- Exercise description:
For the data below, retype word for word the lines from the one containing "and here they are ;-)" through the one containing "## Database"; drop the pictures.

- Input records:
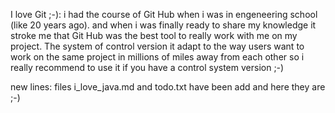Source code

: I love Git ;-):
i had the course of Git Hub when i was in engeneering school (like 20 years ago).
and when i was finally ready to share my knowledge it stroke me that Git Hub was the best tool to really work with me on my project.
The system of control version it adapt to the way users want to work on the same project in millions of miles away from each other 
so i really recommend to use it if you have a control system version ;-)

new lines: files i_love_java.md and todo.txt have been add
and here they are ;-)
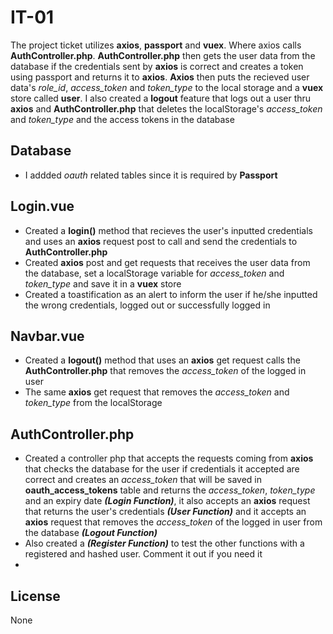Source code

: # IT-01
The project ticket utilizes **axios**, **passport** and **vuex**. Where axios calls **AuthController.php**. **AuthController.php** then gets the user data from the database if the credentials sent by **axios** is correct and creates a token using passport and returns it to **axios**. **Axios** then puts the recieved user data's _role_id_, _access_token_ and _token_type_ to the local storage and a **vuex** store called **user**. I also created a **logout** feature that logs out a user thru **axios** and **AuthController.php** that deletes the localStorage's _access_token_ and _token_type_ and the access tokens in the database

## Database
- I addded _oauth_ related tables since it is required by **Passport**

## Login.vue

- Created a **login()** method that recieves the user's inputted credentials and uses an **axios** request post to call and send the credentials to **AuthController.php**
- Created **axios** post and get requests that receives the user data from the database, set a localStorage variable for _access_token_ and _token_type_ and save it in a **vuex** store
- Created a toastification as an alert to inform the user if he/she inputted the wrong credentials, logged out or successfully logged in

## Navbar.vue

- Created a **logout()** method that uses an **axios** get request calls the **AuthController.php** that removes the _access_token_ of the logged in user
- The same **axios** get request that removes the _access_token_ and _token_type_ from the localStorage

## AuthController.php 
- Created a controller php that accepts the requests coming from **axios** that checks the database for the user if credentials it accepted are correct and creates an _access_token_ that will be saved in **oauth_access_tokens** table and returns the _access_token_, _token_type_ and an expiry date **_(Login Function)_**, it also accepts an **axios** request that returns the user's credentials **_(User Function)_** and it accepts an **axios** request that removes the _access_token_ of the logged in user from the database **_(Logout Function)_**
- Also created a **_(Register Function)_** to test the other functions with a registered and hashed user. Comment it out if you need it
- 
## License

None
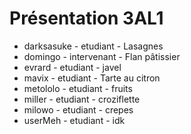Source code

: # Présentation 3AL1

- darksasuke - etudiant - Lasagnes
- domingo - intervenant - Flan pâtissier
- evrard - etudiant - javel
- mavix - etudiant - Tarte au citron
- metololo - etudiant - fruits
- miller - etudiant - croziflette
- milowo - etudiant - crepes
- userMeh - etudiant - idk
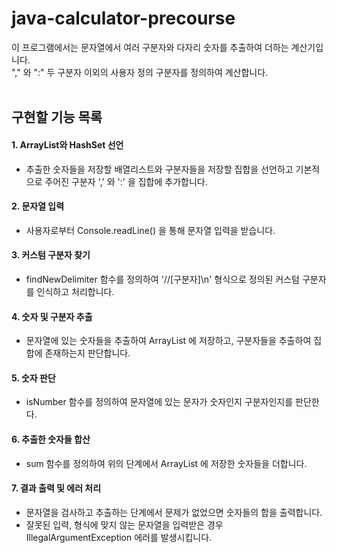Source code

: # java-calculator-precourse
이 프로그램에서는 문자열에서 여러 구분자와 다자리 숫자를 추출하여 더하는 계산기입니다.  
"," 와 ":" 두 구분자 이외의 사용자 정의 구분자를 정의하여 계산합니다.
<br><br>

## 구현할 기능 목록

#### 1. **ArrayList와 HashSet 선언**  
    
- 추출한 숫자들을 저장할 배열리스트와 구분자들을 저장할 집합을 선언하고 기본적으로 주어진 구분자 ',' 와 ':' 을 집합에 추가합니다.

#### 2. **문자열 입력**
    
- 사용자로부터 Console.readLine() 을 통해 문자열 입력을 받습니다.

#### 3. **커스텀 구분자 찾기**  
  
- findNewDelimiter 함수를 정의하여 '//[구분자]\n' 형식으로 정의된 커스텀 구분자를 인식하고 처리합니다.

#### 4. **숫자 및 구분자 추출**  
  
- 문자열에 있는 숫자들을 추출하여 ArrayList 에 저장하고, 구분자들을 추출하여 집합에 존재하는지 판단합니다.

#### 5. **숫자 판단**  
  
- isNumber 함수를 정의하여 문자열에 있는 문자가 숫자인지 구분자인지를 판단한다.

#### 6. **추출한 숫자들 합산**  
  
- sum 함수를 정의하여 위의 단계에서 ArrayList 에 저장한 숫자들을 더합니다.

#### 7. **결과 출력 및 에러 처리**  
  
- 문자열을 검사하고 추출하는 단계에서 문제가 없었으면 숫자들의 합을 출력합니다. 
- 잘못된 입력, 형식에 맞지 않는 문자열을 입력받은 경우 IllegalArgumentException 에러를 발생시킵니다.


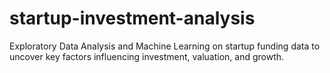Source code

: # startup-investment-analysis
Exploratory Data Analysis and Machine Learning on startup funding data to uncover key factors influencing investment, valuation, and growth.
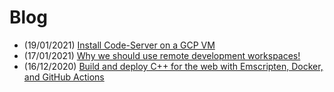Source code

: # Blog

* \(19/01/2021\) [Install Code-Server on a GCP VM](posts/install-code-server-on-a-gcp-vm.md)
* \(17/01/2021\) [Why we should use remote development workspaces!](posts/blog-post-2.md)
* \(16/12/2020\) [Build and deploy C++ for the web with Emscripten, Docker, and GitHub Actions](posts/blog-post-1.md)



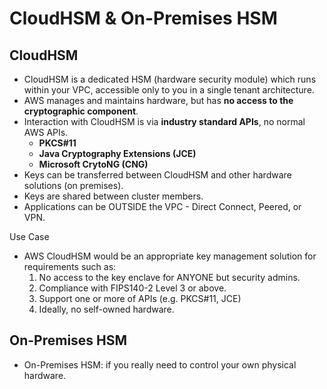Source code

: # CloudHSM & On-Premises HSM

## CloudHSM
- CloudHSM is a dedicated HSM (hardware security module) which runs within your VPC, accessible only to you in a
  single tenant architecture.
- AWS manages and maintains hardware, but has **no access to the cryptographic component**.
- Interaction with CloudHSM is via **industry standard APIs**, no normal AWS APIs.
  - **PKCS#11**
  - **Java Cryptography Extensions (JCE)**
  - **Microsoft CrytoNG (CNG)**
- Keys can be transferred between CloudHSM and other hardware solutions (on premises).
- Keys are shared between cluster members. 
- Applications can be OUTSIDE the VPC - Direct Connect, Peered, or VPN.

Use Case
- AWS CloudHSM would be an appropriate key management solution for requirements such as:
  1. No access to the key enclave for ANYONE but security admins. 
  2. Compliance with FIPS140-2 Level 3 or above.
  3. Support one or more of APIs (e.g. PKCS#11, JCE)
  4. Ideally, no self-owned hardware.


## On-Premises HSM
- On-Premises HSM:  if you really need to control your own physical hardware.
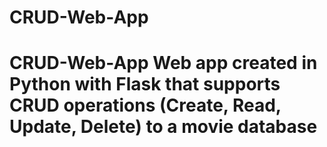 # CRUD-Web-App
 # CRUD-Web-App Web app created in Python with Flask that supports CRUD operations (Create, Read, Update, Delete) to a movie database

- Solution:
and here they are ;-)
Source code

: # IT-01
The project ticket utilizes **axios**, **passport** and **vuex**. Where axios calls **AuthController.php**. **AuthController.php** then gets the user data from the database if the credentials sent by **axios** is correct and creates a token using passport and returns it to **axios**. **Axios** then puts the recieved user data's _role_id_, _access_token_ and _token_type_ to the local storage and a **vuex** store called **user**. I also created a **logout** feature that logs out a user thru **axios** and **AuthController.php** that deletes the localStorage's _access_token_ and _token_type_ and the access tokens in the database

## Database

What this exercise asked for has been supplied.